--- What you need to do ---
The output is the lines below from the one with "4. Identifying Factors" through the one with "- Approach: Analyze completion", both included, printed exactly and with no other line.

--- Recorded data ---
::::

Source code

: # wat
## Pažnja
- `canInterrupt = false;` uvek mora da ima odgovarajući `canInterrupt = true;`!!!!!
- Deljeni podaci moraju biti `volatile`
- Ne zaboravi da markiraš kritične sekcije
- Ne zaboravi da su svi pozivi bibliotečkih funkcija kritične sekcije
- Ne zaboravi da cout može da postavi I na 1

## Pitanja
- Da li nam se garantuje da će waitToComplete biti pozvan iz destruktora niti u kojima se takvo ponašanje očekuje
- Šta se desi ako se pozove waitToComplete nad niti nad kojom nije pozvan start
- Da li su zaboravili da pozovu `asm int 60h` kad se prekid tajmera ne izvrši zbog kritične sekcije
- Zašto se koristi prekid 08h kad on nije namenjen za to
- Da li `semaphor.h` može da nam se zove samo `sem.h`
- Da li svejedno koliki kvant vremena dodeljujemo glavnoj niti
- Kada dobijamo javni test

::::

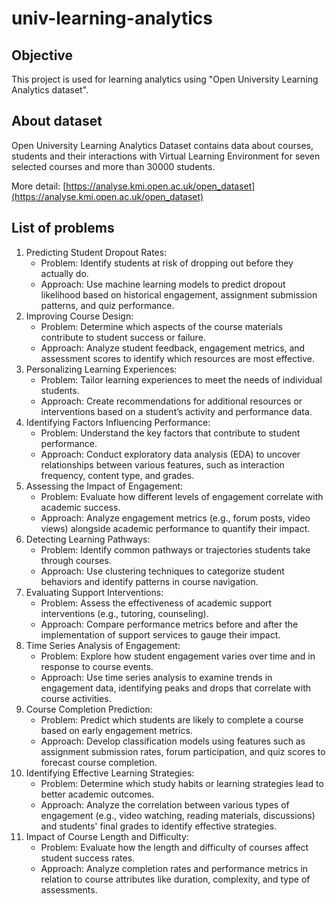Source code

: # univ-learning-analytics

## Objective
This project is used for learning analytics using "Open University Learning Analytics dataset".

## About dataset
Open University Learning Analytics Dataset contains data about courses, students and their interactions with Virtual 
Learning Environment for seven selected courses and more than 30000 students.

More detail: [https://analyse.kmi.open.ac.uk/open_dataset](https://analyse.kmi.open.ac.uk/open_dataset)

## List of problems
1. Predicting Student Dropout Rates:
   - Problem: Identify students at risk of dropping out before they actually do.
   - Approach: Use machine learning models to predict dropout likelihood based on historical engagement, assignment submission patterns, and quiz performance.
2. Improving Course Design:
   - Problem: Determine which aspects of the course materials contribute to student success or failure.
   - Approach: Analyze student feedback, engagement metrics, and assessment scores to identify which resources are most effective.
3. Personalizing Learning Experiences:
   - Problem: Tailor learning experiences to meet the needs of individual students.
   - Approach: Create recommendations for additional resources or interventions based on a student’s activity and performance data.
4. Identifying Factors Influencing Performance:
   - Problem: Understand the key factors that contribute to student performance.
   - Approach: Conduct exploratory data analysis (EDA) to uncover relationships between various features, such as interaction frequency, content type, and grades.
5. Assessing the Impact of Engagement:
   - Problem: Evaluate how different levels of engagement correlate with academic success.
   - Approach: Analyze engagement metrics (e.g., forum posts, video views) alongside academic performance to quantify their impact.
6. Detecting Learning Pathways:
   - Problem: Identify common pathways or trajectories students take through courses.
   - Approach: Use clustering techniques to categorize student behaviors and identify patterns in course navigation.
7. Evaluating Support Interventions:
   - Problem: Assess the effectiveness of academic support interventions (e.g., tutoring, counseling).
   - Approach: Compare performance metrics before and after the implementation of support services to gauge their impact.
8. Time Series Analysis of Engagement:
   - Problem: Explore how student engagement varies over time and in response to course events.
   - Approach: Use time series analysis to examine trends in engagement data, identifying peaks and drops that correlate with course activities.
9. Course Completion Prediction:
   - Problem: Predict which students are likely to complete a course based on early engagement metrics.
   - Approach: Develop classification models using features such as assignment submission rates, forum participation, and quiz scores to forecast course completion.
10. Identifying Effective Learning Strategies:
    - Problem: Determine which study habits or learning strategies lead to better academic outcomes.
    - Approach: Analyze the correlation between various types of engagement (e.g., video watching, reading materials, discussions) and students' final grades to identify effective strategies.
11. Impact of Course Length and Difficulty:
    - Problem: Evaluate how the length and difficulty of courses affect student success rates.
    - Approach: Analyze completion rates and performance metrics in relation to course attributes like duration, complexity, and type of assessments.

::::

--- Result below ---
4. Identifying Factors Influencing Performance:
   - Problem: Understand the key factors that contribute to student performance.
   - Approach: Conduct exploratory data analysis (EDA) to uncover relationships between various features, such as interaction frequency, content type, and grades.
5. Assessing the Impact of Engagement:
   - Problem: Evaluate how different levels of engagement correlate with academic success.
   - Approach: Analyze engagement metrics (e.g., forum posts, video views) alongside academic performance to quantify their impact.
6. Detecting Learning Pathways:
   - Problem: Identify common pathways or trajectories students take through courses.
   - Approach: Use clustering techniques to categorize student behaviors and identify patterns in course navigation.
7. Evaluating Support Interventions:
   - Problem: Assess the effectiveness of academic support interventions (e.g., tutoring, counseling).
   - Approach: Compare performance metrics before and after the implementation of support services to gauge their impact.
8. Time Series Analysis of Engagement:
   - Problem: Explore how student engagement varies over time and in response to course events.
   - Approach: Use time series analysis to examine trends in engagement data, identifying peaks and drops that correlate with course activities.
9. Course Completion Prediction:
   - Problem: Predict which students are likely to complete a course based on early engagement metrics.
   - Approach: Develop classification models using features such as assignment submission rates, forum participation, and quiz scores to forecast course completion.
10. Identifying Effective Learning Strategies:
    - Problem: Determine which study habits or learning strategies lead to better academic outcomes.
    - Approach: Analyze the correlation between various types of engagement (e.g., video watching, reading materials, discussions) and students' final grades to identify effective strategies.
11. Impact of Course Length and Difficulty:
    - Problem: Evaluate how the length and difficulty of courses affect student success rates.
    - Approach: Analyze completion rates and performance metrics in relation to course attributes like duration, complexity, and type of assessments.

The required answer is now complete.